» Problem to work on: Show all lines containing "audio" from the data below.

» Exercise data:
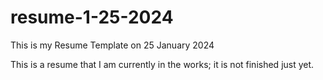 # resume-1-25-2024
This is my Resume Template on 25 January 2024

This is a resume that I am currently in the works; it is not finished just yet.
==
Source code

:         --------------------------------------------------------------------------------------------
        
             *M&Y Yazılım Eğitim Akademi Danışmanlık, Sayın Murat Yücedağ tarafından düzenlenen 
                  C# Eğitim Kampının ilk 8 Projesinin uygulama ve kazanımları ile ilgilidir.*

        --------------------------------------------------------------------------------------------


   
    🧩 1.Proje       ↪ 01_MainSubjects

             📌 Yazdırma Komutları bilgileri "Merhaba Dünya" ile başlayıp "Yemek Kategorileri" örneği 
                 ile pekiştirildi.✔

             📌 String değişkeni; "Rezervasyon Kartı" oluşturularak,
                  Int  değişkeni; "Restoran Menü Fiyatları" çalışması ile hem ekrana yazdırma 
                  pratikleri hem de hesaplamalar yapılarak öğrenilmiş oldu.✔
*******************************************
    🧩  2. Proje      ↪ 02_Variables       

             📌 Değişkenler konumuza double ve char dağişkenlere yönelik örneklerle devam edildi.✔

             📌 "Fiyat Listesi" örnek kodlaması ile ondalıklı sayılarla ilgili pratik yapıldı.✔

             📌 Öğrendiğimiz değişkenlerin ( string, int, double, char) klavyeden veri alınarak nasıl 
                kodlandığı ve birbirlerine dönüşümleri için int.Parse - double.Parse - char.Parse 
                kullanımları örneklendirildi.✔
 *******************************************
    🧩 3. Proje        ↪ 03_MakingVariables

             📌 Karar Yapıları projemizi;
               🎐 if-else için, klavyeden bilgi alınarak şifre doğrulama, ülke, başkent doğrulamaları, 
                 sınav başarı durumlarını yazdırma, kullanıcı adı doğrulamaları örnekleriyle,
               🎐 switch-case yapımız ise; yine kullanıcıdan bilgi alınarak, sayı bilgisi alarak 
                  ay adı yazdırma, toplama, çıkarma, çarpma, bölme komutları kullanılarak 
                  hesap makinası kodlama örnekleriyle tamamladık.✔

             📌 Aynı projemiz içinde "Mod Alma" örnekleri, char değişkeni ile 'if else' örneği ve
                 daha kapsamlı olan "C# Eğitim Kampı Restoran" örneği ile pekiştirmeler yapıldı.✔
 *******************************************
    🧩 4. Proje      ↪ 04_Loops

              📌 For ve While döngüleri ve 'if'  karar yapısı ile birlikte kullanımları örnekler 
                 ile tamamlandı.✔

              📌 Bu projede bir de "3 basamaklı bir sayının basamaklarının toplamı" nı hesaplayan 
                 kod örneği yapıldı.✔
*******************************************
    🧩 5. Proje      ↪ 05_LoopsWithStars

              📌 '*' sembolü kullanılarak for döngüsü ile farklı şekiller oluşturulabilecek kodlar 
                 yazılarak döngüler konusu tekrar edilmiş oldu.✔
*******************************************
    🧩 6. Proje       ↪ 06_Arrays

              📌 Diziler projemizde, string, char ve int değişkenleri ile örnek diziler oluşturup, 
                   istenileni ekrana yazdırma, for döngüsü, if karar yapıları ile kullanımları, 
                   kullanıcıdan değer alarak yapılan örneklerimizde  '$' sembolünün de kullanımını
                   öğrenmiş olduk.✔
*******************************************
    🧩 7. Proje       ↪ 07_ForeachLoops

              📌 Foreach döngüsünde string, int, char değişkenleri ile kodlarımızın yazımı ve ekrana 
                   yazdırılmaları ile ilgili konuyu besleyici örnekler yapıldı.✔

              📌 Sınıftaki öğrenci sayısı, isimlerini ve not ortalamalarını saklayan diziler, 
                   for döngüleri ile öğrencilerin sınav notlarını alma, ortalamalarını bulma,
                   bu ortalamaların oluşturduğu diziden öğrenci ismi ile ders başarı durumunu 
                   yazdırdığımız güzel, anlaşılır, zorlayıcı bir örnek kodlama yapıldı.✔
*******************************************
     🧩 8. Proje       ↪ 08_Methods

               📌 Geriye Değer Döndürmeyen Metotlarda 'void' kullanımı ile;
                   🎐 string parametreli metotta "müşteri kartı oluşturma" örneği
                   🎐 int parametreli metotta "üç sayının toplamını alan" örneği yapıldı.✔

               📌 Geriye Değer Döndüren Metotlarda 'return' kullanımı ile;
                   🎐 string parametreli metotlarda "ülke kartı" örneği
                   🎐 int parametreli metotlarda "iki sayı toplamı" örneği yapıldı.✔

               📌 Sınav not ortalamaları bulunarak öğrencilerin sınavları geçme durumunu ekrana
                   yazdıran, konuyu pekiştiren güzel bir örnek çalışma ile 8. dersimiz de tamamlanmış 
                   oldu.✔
--
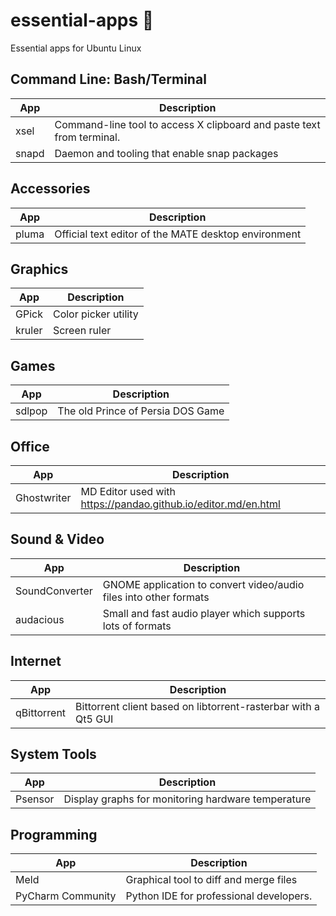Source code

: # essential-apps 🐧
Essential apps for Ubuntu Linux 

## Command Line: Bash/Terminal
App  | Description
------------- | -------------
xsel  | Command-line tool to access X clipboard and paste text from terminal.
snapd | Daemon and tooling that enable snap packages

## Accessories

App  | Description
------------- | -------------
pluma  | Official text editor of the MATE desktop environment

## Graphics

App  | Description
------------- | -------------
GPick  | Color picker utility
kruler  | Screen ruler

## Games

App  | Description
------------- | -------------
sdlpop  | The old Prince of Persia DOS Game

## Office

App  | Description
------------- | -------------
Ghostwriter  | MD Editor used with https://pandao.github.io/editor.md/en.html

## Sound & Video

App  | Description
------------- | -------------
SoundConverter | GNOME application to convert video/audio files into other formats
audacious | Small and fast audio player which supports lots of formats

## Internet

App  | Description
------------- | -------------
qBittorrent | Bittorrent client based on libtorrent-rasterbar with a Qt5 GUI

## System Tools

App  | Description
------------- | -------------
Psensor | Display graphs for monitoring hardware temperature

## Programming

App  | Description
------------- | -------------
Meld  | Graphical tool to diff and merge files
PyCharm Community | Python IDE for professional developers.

» Answer space:
SoundConverter | GNOME application to convert video/audio files into other formats
audacious | Small and fast audio player which supports lots of formats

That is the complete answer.